## [Work required]
All lines in the material containing the word "texttt" need to be copied.

## [Task input]

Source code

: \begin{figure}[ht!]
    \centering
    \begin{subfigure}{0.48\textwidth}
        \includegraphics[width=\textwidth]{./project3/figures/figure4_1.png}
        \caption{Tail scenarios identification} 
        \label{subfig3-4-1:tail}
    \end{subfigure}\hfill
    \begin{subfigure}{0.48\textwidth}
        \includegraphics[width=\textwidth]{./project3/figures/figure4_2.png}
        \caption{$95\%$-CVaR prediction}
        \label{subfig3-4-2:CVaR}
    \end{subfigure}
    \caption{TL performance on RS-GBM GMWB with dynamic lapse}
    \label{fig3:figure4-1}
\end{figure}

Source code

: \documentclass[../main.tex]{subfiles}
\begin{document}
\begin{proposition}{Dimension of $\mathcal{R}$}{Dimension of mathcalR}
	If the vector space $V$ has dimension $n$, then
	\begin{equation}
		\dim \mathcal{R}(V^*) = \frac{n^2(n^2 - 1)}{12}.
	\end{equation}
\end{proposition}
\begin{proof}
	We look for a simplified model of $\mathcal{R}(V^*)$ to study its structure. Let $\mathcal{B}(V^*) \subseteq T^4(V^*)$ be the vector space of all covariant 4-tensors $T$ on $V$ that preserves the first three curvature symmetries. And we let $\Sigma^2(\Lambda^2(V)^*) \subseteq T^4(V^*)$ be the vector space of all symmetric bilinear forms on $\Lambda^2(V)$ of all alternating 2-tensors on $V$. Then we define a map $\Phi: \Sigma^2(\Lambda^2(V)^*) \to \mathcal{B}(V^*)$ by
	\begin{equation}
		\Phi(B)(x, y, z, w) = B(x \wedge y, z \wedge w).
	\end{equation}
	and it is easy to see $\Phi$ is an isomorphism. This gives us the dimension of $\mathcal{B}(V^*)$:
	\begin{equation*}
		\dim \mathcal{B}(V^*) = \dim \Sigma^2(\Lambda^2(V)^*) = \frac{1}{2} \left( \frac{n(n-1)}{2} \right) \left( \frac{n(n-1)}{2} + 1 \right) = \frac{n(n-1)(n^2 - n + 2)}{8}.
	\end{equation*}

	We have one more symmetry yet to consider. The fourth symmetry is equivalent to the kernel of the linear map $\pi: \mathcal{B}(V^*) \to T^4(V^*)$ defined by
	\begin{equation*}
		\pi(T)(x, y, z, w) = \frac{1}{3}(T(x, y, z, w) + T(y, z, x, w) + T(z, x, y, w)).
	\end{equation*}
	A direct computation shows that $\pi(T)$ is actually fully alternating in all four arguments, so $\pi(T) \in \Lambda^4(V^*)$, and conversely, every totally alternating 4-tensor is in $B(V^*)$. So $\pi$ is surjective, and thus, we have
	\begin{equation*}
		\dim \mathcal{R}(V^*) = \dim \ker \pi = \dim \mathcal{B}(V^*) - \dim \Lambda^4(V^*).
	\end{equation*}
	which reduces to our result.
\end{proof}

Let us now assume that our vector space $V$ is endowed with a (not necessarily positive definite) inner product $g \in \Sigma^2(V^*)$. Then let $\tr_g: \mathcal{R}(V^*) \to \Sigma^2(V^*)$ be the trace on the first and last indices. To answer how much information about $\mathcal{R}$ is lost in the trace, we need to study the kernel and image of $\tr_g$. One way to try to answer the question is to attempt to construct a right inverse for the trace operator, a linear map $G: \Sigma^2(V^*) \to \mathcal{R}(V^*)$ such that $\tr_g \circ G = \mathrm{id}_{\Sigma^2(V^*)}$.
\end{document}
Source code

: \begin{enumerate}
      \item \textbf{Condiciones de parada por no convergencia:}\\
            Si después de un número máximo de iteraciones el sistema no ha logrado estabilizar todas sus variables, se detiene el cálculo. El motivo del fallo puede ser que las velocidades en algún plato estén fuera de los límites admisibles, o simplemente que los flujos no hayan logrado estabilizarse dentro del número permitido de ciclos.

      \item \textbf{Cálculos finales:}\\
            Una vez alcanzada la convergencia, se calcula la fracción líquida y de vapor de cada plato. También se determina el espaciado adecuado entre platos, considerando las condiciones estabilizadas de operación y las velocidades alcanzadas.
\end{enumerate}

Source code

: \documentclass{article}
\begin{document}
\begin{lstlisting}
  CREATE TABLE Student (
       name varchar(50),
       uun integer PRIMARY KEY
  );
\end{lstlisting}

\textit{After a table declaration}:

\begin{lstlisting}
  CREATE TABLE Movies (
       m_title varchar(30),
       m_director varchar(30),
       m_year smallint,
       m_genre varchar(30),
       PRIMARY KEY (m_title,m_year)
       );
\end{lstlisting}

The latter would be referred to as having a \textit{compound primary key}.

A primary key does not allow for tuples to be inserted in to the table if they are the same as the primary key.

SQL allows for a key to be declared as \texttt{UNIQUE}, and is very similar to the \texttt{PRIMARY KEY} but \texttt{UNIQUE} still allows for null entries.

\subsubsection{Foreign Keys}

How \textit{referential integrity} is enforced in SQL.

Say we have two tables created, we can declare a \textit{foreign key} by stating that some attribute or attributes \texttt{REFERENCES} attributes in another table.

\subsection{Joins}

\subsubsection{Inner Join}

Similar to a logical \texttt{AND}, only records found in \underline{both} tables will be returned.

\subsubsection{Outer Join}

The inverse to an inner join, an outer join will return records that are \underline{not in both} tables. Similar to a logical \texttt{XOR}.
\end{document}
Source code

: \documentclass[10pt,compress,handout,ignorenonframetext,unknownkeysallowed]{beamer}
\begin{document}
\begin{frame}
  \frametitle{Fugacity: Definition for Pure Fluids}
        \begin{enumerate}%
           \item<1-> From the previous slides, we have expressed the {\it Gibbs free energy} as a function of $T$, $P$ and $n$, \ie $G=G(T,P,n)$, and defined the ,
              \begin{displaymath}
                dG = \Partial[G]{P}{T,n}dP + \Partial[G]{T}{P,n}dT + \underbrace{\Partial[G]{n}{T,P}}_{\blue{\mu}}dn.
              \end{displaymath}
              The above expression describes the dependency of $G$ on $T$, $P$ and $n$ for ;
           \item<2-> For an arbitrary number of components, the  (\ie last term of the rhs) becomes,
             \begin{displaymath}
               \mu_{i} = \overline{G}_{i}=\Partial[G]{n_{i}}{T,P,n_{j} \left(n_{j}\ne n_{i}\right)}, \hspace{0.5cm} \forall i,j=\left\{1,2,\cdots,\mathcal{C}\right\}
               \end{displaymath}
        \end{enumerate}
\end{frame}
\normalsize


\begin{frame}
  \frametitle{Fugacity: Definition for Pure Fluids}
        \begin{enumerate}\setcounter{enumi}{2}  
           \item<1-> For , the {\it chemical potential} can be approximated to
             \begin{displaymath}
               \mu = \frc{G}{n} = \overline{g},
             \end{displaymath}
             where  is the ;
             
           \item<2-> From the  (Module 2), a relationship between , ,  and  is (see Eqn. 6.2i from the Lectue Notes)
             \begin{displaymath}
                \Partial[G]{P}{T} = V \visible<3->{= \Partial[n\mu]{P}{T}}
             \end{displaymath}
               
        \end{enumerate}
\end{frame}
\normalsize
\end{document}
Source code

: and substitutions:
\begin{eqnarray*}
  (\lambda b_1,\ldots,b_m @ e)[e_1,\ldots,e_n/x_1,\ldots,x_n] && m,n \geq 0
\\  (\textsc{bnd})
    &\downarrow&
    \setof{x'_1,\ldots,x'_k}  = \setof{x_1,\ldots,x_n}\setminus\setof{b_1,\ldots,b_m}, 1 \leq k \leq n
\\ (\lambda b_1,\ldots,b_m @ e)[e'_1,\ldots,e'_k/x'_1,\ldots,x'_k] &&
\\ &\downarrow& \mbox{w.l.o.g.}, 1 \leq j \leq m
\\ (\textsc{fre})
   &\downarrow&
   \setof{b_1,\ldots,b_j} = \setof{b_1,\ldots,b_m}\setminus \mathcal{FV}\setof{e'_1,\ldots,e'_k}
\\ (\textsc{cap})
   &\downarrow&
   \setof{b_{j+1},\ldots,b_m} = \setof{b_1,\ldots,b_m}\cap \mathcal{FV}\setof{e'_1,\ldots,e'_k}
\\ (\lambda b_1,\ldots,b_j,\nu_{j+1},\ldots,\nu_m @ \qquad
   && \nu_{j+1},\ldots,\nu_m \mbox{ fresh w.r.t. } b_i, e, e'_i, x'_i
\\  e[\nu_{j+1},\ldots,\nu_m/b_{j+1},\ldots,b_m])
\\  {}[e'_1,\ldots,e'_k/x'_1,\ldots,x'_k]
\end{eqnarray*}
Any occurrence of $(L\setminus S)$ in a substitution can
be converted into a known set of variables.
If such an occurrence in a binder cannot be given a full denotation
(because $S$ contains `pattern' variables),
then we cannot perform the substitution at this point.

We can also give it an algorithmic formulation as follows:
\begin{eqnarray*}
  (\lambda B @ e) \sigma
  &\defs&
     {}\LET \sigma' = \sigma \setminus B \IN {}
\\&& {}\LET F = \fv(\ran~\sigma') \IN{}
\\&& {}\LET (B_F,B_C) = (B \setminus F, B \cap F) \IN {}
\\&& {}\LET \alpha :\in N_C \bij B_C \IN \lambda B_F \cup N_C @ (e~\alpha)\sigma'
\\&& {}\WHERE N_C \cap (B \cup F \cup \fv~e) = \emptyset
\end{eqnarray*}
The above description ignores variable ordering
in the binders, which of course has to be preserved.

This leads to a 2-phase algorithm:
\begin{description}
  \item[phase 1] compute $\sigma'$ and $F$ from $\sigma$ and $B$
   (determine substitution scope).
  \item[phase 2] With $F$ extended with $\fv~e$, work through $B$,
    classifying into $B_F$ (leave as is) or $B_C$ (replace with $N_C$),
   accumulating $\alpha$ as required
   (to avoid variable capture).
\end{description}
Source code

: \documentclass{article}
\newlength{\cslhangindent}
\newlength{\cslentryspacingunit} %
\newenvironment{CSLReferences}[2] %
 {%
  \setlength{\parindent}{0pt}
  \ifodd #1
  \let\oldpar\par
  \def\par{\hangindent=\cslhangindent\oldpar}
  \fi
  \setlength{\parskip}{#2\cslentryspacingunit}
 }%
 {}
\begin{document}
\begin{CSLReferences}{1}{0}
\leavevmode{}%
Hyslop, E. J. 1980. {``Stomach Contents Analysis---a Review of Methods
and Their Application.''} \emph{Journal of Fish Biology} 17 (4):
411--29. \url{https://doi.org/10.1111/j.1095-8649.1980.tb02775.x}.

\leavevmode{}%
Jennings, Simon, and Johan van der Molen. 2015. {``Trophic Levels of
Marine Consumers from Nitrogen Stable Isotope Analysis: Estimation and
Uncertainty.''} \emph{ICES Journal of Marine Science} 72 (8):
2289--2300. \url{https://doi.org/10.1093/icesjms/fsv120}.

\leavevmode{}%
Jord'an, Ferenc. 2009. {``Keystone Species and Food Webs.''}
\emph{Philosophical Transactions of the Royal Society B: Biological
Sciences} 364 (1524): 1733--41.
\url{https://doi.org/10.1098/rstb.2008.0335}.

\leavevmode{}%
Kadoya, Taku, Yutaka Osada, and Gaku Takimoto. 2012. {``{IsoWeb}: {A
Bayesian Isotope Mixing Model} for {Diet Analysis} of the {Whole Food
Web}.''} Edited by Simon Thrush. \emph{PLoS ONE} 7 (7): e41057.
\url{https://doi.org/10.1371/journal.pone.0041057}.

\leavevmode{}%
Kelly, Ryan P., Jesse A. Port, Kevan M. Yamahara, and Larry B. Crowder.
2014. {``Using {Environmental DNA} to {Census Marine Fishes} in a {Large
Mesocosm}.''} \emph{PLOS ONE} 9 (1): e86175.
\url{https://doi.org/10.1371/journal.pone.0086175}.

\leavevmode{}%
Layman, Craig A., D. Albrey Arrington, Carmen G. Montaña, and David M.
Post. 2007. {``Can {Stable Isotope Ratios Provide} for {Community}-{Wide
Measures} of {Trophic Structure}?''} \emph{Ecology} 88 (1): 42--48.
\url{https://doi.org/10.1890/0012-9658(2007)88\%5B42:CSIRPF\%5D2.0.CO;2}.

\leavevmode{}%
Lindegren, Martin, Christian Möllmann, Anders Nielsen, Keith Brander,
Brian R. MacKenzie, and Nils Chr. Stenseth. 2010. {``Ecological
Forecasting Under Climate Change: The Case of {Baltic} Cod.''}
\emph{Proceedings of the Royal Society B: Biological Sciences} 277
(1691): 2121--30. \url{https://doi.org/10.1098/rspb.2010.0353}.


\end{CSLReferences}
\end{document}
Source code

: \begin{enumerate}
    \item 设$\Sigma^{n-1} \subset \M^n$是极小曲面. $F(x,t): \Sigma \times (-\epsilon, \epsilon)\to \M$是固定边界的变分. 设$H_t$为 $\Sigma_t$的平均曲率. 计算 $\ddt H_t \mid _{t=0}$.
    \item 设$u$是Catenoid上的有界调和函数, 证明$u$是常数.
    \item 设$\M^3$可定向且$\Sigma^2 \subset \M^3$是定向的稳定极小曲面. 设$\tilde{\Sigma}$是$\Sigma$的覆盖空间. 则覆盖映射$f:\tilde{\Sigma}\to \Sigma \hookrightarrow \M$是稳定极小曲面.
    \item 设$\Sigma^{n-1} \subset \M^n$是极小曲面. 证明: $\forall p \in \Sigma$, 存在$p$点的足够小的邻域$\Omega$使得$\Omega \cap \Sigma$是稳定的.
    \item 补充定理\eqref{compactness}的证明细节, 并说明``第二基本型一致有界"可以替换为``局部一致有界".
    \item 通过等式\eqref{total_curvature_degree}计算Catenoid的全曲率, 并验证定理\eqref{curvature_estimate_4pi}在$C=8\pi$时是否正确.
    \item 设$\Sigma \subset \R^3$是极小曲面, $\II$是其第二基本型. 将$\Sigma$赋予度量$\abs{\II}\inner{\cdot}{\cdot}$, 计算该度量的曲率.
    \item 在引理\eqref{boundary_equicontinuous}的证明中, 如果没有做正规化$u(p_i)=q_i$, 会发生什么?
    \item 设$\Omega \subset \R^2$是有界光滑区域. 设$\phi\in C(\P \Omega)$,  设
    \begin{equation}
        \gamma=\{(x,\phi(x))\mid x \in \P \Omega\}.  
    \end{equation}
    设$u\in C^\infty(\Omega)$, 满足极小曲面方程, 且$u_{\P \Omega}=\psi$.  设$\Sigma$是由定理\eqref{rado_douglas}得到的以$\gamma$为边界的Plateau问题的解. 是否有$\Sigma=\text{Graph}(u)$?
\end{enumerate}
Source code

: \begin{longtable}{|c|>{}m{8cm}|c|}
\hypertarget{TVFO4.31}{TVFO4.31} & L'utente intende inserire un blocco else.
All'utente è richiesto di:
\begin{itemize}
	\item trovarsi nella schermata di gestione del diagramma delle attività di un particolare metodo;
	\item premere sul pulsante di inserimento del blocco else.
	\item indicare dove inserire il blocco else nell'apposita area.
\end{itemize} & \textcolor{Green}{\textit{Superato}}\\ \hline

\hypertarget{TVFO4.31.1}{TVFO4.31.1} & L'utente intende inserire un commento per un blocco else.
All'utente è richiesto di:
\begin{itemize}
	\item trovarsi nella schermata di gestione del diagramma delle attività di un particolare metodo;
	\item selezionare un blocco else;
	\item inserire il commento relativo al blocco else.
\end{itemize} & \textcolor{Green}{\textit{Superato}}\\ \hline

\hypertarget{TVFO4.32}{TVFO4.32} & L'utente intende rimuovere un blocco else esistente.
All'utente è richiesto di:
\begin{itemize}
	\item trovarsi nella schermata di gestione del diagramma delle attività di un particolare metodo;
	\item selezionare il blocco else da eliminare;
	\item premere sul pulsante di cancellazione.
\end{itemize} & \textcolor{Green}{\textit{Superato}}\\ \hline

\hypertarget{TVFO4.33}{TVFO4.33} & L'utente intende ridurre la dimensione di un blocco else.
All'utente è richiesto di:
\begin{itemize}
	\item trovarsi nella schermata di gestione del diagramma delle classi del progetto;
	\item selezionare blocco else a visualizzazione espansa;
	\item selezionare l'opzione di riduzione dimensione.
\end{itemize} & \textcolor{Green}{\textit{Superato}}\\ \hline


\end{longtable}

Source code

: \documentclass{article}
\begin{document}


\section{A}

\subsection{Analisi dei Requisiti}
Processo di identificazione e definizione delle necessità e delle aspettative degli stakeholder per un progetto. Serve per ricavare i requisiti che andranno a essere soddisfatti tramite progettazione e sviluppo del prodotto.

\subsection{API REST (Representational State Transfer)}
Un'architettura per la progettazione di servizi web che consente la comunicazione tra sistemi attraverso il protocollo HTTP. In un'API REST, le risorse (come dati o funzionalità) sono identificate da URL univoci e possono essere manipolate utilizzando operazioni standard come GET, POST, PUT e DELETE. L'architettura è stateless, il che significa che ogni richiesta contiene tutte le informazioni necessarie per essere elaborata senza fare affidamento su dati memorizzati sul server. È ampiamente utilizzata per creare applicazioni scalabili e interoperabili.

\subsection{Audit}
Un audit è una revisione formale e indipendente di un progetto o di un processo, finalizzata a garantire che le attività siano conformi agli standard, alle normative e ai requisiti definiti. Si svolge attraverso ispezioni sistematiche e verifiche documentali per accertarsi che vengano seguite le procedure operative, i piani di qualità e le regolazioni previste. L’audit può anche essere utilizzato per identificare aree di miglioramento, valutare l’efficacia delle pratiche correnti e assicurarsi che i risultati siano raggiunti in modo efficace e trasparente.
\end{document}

## [Answer space]
SQL allows for a key to be declared as \texttt{UNIQUE}, and is very similar to the \texttt{PRIMARY KEY} but \texttt{UNIQUE} still allows for null entries.
Say we have two tables created, we can declare a \textit{foreign key} by stating that some attribute or attributes \texttt{REFERENCES} attributes in another table.
Similar to a logical \texttt{AND}, only records found in \underline{both} tables will be returned.
The inverse to an inner join, an outer join will return records that are \underline{not in both} tables. Similar to a logical \texttt{XOR}.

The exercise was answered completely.